Sto facendo il mio compito d'italiano e non lo so se posso dire "tu stai esagerando" in francese per "tu exagères" o se è "tu esagerati" ?
Grazie
Lucile


----------



## Nino83

Ciao Lucile, ciao Matou. 

Se ho capito bene vuoi sapere come tradurre "tu exagères" in italiano. 
Per l'esclamazione, puoi dire alla persona con cui stai parlando "Ehi! Basta! Ora stai esagerando!". 
Per quanto riguarda "tu esageri", questa si usa quando si parla di un'abitudine. Ad esempio "Mangi troppa pasta. Tu esageri sempre.

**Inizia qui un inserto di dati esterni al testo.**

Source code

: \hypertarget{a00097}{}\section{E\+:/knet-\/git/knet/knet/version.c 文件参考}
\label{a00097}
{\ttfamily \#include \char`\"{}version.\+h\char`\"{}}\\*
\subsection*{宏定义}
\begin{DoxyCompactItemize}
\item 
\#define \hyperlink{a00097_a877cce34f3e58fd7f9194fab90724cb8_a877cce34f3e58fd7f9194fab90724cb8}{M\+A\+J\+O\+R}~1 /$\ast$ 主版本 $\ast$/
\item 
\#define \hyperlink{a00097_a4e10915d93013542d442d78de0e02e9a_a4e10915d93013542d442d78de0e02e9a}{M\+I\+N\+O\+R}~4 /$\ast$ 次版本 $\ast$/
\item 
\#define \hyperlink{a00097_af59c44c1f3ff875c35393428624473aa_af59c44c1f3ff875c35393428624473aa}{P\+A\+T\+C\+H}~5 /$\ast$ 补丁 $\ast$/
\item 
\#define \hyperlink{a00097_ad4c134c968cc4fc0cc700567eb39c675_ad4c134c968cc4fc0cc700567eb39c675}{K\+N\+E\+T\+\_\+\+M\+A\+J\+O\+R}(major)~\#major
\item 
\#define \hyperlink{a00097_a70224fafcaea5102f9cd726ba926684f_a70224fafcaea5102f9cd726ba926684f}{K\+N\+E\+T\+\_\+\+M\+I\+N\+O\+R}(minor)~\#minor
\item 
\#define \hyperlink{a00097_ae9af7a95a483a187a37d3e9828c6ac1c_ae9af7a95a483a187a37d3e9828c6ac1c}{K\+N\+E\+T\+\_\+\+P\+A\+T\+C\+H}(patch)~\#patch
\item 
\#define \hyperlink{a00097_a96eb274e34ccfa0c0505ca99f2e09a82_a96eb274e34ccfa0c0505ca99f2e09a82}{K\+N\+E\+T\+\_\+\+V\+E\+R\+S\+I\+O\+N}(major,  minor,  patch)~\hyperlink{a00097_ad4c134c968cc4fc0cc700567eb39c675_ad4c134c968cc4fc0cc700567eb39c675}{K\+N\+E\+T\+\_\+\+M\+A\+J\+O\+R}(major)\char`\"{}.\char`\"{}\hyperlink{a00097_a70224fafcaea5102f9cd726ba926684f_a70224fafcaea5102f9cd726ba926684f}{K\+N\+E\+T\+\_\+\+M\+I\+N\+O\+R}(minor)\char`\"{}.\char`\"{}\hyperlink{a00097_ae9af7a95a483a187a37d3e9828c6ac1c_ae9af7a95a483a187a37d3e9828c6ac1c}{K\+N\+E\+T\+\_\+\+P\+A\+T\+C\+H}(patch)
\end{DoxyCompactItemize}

Dovresti mangiare meglio e fare un po' di attività fisica".


----------



## time to speak languages

Grazie per la Sua risposta, è il primo esempio "stai esagerando" che è buono per il mio compito, terrò i due esempi, potrebbe esserci utile per un'altra volta.
Lucile


----------



## Anja.Ann

Ciao a tutti,  specialmente a Matou! 

Nino,  perdonami, ma secondo me si può tranquillamente dire "esageri" anche quando non si tratta di "esagerare abitualmente in qualcosa".

Per esempio:
A: Abbiamo visto un film orribile!
B: Be', secondo me, esageri. Non era tanto orribile.


----------



## Nino83

Anja.Ann said:


> si può tranquillamente dire "esageri" anche quando non si tratta di "esagerare abitualmente in qualcosa"


Ciao Anna.  
Sì, sono d'accordo. Infatti ho solo detto che nelle *esclamazioni* si tende ad usare l'aspetto progressivo (stare + gerundio). 
Nel tuo esempio non vi è un'esclamazione. La frase è introdotta da un "secondo me", che equivale ad esprimere un'opinione, similmente alle frasi introdotte dai _verba putandi_, "penso che".  

Nelle esclamazioni, del tipo "Stai esagerando! Siediti qui e fai il bravo." o "Falla finita! Stai proprio esagerando!" noto una tendenza ad utilizzare l'aspetto progressivo.


----------



## Anja.Ann

Ciao, Nino  

Forse sì, si tende ad usare il gerundio, tuttavia: 

A: Abbiamo visto un film orribile!
B: Su, esageri! Non era poi tanto male!


----------